Estudos também indicam que, se as crianças percebem que estão ganhando uma fatia maior do bolo, elas não apenas tendem a dividi-la, mas também inspiram outras pessoas a fazer o mesmo. “Quando uma pessoa age de maneira pró-social, outras o fazem também”, diz o Dr. Braaten. “Não por pena, mas porque estão preocupados com os direitos e sentimentos de outra pessoa”, ela explica.
“Uma criança de 3 anos entende a justiça e a injustiça”, diz o Dr. Tatum. “Você pode dizer: ‘Privilégio significa que você está recebendo mais guloseimas porque tem a pele clara ou porque é um menino’. E às vezes pessoas com privilégios conseguem evitar coisas ruins que acontecem aos outros. Isso está errado”. Para provocar o senso de justiça deles, pergunte ao seu filho como se sentiria se, digamos, você dissesse que eles não poderiam comer sobremesa porque têm covinhas, mas desse sorvete aos irmãos porque não têm.
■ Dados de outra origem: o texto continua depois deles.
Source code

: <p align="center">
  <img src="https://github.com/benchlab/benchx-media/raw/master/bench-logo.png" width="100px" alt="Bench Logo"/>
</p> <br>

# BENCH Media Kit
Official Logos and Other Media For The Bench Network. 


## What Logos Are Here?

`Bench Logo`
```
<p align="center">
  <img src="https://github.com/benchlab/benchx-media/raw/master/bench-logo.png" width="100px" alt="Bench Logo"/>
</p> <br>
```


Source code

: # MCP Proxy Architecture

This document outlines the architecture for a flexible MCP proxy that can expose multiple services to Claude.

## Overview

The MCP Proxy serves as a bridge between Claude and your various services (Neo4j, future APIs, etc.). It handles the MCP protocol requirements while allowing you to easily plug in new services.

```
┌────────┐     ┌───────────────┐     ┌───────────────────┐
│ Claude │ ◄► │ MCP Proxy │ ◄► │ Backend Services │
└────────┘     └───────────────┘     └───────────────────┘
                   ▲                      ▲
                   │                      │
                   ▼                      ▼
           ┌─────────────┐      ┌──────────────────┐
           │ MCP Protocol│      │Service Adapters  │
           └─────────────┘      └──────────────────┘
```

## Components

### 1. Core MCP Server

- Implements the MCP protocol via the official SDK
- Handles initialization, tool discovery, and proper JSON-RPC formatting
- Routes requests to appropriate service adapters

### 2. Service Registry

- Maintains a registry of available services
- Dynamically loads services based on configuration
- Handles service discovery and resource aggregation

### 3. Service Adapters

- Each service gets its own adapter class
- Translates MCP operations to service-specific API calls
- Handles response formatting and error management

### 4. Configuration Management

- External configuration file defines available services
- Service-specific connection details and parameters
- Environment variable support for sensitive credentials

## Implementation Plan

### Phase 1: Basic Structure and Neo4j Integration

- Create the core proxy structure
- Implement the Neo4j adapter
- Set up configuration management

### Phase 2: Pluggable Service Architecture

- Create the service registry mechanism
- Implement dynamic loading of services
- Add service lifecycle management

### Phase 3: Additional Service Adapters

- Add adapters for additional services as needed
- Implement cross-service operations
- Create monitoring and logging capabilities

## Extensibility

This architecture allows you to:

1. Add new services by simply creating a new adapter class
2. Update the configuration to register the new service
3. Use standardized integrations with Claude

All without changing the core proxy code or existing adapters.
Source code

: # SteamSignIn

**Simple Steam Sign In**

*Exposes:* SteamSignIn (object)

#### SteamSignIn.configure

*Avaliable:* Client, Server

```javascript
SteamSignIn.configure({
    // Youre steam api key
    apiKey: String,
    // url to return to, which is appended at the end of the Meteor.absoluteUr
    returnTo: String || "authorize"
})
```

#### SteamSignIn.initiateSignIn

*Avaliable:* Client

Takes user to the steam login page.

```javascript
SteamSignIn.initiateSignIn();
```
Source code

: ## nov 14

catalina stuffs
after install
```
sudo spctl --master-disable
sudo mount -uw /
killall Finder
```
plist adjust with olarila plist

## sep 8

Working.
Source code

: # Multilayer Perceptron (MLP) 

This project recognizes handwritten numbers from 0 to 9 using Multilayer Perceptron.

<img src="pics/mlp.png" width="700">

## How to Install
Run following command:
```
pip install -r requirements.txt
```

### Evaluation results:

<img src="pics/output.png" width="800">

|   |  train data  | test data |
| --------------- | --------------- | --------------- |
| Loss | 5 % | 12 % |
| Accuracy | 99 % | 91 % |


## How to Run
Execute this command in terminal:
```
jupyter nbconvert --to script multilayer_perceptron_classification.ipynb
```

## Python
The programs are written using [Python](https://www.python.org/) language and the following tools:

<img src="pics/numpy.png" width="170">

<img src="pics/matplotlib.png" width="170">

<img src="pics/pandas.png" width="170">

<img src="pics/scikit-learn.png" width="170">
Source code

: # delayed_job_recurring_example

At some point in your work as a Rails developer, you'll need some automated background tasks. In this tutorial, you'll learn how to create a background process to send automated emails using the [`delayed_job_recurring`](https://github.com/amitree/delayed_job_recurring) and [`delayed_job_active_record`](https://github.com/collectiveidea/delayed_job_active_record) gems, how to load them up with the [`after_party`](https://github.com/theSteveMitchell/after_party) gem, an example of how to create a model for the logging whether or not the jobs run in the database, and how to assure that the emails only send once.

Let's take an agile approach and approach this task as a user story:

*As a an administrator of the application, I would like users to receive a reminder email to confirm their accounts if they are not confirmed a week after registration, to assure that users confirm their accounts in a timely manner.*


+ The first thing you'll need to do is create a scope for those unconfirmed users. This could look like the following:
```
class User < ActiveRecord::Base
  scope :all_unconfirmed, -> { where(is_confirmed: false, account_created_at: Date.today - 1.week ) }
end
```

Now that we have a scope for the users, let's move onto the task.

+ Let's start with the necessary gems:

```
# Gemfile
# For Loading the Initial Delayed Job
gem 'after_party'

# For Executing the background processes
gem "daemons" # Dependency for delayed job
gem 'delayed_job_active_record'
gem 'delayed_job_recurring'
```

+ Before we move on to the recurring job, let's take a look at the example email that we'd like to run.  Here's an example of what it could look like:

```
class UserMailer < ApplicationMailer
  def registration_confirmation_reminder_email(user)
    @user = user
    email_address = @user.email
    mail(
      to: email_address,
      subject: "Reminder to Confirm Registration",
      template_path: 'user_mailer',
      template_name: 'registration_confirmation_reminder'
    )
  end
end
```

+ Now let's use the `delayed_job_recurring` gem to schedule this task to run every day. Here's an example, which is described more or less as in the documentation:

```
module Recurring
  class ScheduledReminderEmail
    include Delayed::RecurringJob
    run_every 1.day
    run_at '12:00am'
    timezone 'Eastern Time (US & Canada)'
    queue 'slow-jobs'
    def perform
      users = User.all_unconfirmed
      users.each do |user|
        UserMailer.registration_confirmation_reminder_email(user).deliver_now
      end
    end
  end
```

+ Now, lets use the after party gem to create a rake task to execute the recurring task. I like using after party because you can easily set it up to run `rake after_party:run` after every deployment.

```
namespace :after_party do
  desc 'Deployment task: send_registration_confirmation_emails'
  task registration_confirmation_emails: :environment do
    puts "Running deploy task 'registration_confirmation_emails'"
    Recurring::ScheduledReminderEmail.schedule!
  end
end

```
A principal lição é que se alguém tem privilégios e os outros não têm, é seu trabalho ajudar a nivelar as coisas defendendo pessoas sem privilégios. Comece aproveitando os momentos de aprendizado quando seus filhos respondem às diferenças que veem. Embora seja natural querer calá-los, fazer isso pode reforçar que “há algo ruim em perceber a diferença, e é aqui que os estereótipos começam”, diz Derald Wing Sue, Ph.D., professor de psicologia e educação no Teachers College, Columbia University e autor de Race Talk and the Conspiracy of Silence. Se seu filho em idade pré-escolar menciona a cor da pele ou a baixa estatura de alguém, tente dizer: “As pessoas nascem em todos os tons, formas e tamanhos diferentes. Não é maravilhoso?”. Diversificar sua estante de livros, baú de brinquedos, desenhos e seu próprio círculo social também ajuda (e muito!).
Ajude seu filho a escolher exemplos de privilégios do mundo real. Se você for à loja de brinquedos e quase todas as bonecas são brancas, ou ler um livro juntos em que os meninos partem em missões épicas enquanto as meninas ficam em um castelo esperando pelo retorno deles, diga o que está em jogo: alguém neste cenário tem uma vantagem injusta sobre o outro, e isso não é certo.
Além disso, apresente livros históricos que celebrem os abolicionistas e aliados – pessoas que não foram perseguidas, mas lutaram por aqueles que o foram. “Em quase todas as situações, há evidências de pessoas usando sua posição para ajudar”, diz o Dr. Tatum. “Essa história precisa ser visível para as crianças. Se falarmos apenas sobre racismo e não resistência, não há modelo de como ser um aliado ”.
Nesse estágio, é importante que as crianças não apenas reconheçam qualquer privilégio que tenham, mas também avancem quando veem o mundo reforçá-lo. Você precisa ser aquele que mostra a eles como. Isso pode significar interromper microagressões – que o Dr. Sue descreve como “as desprezas que até mesmo pessoas bem-intencionadas fazem” em relação às pessoas marginalizadas. Digamos, falando no churrasco da família quando um parente ridiculariza o casamento gay. Ou encorajando seu filho a confortar um colega de classe que é provocado por usar roupas de segunda mão e ter um carro da família danificado. Ou perguntando se eles gostariam de participar de uma reunião da escola com você para discutir a contratação de mais professores negros.
Em todos os casos, no fim das contas, está nas suas mãos, pai ou mãe, a educar crianças em meio a diversidade para um futuro melhor.